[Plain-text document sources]
═══

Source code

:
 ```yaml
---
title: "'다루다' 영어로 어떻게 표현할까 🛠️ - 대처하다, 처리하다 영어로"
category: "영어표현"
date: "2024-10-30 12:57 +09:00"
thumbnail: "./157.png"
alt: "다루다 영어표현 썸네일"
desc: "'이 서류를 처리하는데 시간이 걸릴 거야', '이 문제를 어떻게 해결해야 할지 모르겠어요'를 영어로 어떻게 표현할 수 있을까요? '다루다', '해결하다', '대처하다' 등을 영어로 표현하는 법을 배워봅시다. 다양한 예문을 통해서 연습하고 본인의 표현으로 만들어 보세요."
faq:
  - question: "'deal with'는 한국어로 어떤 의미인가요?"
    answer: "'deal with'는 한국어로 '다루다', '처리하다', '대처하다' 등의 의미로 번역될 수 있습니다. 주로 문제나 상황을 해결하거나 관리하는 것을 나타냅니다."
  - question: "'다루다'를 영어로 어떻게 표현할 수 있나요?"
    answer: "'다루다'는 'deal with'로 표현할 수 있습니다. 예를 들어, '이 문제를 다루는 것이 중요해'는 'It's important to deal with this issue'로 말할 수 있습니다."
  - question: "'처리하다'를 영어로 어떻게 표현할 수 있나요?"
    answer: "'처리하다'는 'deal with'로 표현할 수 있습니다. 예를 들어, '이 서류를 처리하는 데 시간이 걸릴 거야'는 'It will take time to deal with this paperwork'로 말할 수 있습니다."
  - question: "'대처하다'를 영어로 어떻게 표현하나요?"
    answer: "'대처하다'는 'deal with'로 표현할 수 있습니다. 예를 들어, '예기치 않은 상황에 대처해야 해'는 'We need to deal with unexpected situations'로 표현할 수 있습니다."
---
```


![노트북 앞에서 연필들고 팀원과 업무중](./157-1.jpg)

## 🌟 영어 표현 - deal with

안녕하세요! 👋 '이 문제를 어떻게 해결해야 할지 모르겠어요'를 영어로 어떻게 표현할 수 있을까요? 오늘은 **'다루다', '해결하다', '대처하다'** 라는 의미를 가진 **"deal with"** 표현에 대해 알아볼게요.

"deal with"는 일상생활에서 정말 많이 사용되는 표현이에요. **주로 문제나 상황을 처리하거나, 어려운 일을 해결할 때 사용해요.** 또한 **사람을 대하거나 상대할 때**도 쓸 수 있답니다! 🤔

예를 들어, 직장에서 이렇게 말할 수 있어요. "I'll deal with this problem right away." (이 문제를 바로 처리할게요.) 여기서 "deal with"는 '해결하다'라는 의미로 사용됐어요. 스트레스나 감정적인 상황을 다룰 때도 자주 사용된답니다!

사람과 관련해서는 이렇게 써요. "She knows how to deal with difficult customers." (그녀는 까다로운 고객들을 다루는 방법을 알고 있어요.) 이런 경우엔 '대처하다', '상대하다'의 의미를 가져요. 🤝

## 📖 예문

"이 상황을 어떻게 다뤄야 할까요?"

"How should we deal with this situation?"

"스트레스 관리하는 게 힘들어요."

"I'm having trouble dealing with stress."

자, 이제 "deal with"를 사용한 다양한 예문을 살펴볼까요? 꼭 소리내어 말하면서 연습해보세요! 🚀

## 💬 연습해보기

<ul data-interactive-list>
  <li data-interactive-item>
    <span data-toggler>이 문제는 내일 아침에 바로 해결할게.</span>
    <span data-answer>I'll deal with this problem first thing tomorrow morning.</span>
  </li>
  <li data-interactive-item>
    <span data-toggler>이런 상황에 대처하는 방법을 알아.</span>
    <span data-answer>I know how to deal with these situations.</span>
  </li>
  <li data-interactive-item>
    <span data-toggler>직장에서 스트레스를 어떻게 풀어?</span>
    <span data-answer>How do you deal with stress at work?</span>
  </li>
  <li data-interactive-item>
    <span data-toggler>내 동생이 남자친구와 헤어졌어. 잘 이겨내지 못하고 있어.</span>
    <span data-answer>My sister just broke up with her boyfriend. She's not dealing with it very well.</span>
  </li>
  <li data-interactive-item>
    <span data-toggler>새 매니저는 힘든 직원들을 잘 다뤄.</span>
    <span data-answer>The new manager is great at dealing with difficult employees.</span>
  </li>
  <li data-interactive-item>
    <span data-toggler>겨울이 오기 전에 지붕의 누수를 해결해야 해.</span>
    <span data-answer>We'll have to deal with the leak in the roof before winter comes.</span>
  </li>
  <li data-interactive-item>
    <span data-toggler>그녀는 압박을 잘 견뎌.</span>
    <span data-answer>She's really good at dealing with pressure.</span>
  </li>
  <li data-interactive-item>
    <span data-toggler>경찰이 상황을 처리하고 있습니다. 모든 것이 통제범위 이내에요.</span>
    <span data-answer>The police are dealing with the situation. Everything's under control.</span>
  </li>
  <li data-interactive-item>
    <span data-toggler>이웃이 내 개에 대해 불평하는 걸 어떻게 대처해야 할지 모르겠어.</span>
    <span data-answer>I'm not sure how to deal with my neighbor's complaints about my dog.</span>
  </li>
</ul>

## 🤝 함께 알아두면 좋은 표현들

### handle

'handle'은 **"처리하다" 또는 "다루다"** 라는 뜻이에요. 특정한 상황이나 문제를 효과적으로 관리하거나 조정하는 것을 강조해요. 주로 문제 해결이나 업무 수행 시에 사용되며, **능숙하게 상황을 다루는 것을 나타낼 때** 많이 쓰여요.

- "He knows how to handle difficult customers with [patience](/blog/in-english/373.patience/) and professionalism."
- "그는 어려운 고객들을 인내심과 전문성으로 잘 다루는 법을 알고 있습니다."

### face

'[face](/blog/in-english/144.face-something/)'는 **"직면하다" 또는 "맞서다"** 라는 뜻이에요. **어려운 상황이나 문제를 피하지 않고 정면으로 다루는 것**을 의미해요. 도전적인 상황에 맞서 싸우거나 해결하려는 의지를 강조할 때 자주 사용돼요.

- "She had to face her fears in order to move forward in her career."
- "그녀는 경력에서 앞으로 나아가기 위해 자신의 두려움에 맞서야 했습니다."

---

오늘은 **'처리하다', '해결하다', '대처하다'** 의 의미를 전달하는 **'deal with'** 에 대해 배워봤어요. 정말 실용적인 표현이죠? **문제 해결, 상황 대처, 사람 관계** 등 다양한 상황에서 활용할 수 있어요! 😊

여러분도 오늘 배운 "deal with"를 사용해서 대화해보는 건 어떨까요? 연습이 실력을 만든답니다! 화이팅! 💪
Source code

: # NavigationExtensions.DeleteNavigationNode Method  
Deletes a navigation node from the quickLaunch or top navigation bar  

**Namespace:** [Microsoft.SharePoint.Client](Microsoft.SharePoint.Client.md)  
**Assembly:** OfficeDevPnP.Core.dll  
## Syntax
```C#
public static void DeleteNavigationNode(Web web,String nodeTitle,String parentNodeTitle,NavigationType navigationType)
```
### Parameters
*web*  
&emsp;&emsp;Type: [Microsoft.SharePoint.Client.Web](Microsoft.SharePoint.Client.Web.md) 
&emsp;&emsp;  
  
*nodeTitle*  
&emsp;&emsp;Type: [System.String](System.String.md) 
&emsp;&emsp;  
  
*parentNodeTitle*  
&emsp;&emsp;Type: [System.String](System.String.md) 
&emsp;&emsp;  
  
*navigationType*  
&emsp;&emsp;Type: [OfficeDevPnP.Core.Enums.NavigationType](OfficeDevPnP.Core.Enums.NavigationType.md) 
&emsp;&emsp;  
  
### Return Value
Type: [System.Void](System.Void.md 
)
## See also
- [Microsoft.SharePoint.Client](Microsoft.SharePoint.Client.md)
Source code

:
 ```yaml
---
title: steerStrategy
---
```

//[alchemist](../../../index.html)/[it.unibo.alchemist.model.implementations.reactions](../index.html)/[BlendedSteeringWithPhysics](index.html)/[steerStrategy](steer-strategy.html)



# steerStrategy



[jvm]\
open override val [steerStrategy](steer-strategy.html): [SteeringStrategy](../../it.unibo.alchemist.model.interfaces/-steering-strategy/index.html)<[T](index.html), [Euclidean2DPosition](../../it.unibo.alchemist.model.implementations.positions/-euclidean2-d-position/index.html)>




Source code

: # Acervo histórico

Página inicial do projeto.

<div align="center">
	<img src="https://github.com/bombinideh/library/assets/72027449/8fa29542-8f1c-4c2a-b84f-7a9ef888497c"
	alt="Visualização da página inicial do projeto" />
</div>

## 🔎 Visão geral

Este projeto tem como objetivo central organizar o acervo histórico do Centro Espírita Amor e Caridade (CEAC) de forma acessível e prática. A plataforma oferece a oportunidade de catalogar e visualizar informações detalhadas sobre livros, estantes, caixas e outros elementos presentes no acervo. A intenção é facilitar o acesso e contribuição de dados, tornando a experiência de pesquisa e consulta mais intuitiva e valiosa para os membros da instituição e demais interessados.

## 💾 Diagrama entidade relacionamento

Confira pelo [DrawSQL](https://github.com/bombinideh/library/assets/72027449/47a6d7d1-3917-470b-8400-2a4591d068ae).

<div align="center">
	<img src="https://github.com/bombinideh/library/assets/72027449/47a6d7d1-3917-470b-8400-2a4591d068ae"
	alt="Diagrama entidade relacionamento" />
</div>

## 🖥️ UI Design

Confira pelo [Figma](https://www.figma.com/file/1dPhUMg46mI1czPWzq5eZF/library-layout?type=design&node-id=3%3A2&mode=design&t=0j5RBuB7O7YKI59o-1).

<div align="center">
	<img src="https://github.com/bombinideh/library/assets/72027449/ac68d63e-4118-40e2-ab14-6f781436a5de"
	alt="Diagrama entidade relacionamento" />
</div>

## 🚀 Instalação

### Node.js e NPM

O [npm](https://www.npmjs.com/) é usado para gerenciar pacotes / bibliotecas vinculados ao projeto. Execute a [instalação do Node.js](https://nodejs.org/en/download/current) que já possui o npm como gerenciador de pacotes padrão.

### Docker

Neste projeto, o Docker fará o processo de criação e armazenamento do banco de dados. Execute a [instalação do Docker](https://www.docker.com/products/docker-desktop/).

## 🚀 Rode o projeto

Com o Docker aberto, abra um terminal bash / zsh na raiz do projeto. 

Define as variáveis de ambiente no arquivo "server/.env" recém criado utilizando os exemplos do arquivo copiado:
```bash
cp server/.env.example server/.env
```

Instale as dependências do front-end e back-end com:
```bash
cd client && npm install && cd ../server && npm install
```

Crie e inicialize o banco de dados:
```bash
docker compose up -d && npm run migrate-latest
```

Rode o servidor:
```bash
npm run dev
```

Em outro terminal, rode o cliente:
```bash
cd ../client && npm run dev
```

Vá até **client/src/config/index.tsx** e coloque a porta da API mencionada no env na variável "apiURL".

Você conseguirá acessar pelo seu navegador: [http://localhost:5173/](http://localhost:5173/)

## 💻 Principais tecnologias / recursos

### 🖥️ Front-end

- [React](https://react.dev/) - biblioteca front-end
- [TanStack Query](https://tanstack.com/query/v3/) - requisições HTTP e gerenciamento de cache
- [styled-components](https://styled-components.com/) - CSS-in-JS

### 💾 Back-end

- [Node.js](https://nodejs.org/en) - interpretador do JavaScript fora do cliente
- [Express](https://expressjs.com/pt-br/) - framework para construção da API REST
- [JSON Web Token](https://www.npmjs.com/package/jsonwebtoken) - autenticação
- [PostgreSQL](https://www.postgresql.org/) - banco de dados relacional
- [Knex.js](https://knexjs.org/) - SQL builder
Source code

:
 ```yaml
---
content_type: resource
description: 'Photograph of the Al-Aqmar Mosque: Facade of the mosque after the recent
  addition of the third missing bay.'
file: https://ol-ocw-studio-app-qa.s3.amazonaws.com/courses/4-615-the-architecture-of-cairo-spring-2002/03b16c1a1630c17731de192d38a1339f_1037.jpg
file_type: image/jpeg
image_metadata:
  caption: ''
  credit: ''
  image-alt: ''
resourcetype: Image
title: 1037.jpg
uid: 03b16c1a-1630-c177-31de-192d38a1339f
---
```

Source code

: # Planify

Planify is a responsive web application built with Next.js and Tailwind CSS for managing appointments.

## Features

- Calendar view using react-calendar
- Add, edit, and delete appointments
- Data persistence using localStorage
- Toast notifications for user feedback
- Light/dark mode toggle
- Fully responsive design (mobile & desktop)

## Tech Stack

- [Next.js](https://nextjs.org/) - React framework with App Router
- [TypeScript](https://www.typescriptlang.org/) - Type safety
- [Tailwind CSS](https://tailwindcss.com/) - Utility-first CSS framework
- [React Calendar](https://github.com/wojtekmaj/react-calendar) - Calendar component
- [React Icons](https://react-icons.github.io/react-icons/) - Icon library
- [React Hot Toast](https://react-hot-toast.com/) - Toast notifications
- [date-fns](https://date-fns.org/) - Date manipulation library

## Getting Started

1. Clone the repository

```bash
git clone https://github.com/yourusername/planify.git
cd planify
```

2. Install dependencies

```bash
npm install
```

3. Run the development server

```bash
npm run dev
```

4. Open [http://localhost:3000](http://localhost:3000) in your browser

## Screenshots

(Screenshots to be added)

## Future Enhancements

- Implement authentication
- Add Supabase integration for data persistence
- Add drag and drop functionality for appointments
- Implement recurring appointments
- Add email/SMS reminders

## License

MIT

═══

» **Required action**:
Every line holding the word "Toast" should be copied out of the records above.

» **Response for this exercise**:
- Toast notifications for user feedback
- [React Hot Toast](https://react-hot-toast.com/) - Toast notifications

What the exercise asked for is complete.